*What this task involves*. Scan the records below and copy every line that contains the string "multiple".

*Stored data*.
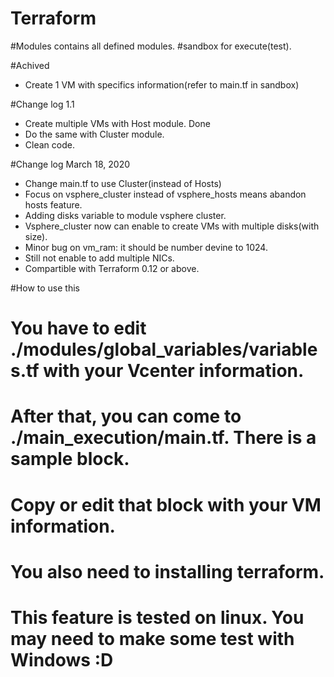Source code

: # Terraform
 
#Modules contains all defined modules.
#sandbox for execute(test).



#Achived
- Create 1 VM with specifics information(refer to main.tf in sandbox)

#Change log 1.1
- Create multiple VMs with Host module. Done
- Do the same with Cluster module.
- Clean code.

#Change log March 18, 2020
- Change main.tf to use Cluster(instead of Hosts)
- Focus on vsphere_cluster instead of vsphere_hosts means abandon hosts feature.
- Adding disks variable to module vsphere cluster.
- Vsphere_cluster now can enable to create VMs with multiple disks(with size).
- Minor bug on vm_ram: it should be number devine to 1024.
- Still not enable to add multiple NICs.
- Compartible with Terraform 0.12 or above.




#How to use this
# You have to edit ./modules/global_variables/variables.tf with your Vcenter information.
# After that, you can come to ./main_execution/main.tf. There is a sample block.
# Copy or edit that block with your VM information.
# You also need to installing terraform.
# This feature is tested on linux. You may need to make some test with Windows :D


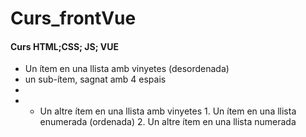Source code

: # Curs_frontVue
#### Curs HTML;CSS; JS; VUE

* Un ítem en una llista amb vinyetes (desordenada) 
* un sub-ítem, sagnat amb 4 espais 
* 
* * Un altre ítem en una llista amb vinyetes 1. Un ítem en una llista enumerada (ordenada) 2. Un altre ítem en una llista numerada
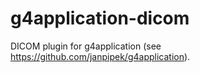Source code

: g4application-dicom
===================

DICOM plugin for g4application (see https://github.com/janpipek/g4application).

*Solution*.
- Create multiple VMs with Host module. Done
- Vsphere_cluster now can enable to create VMs with multiple disks(with size).
- Still not enable to add multiple NICs.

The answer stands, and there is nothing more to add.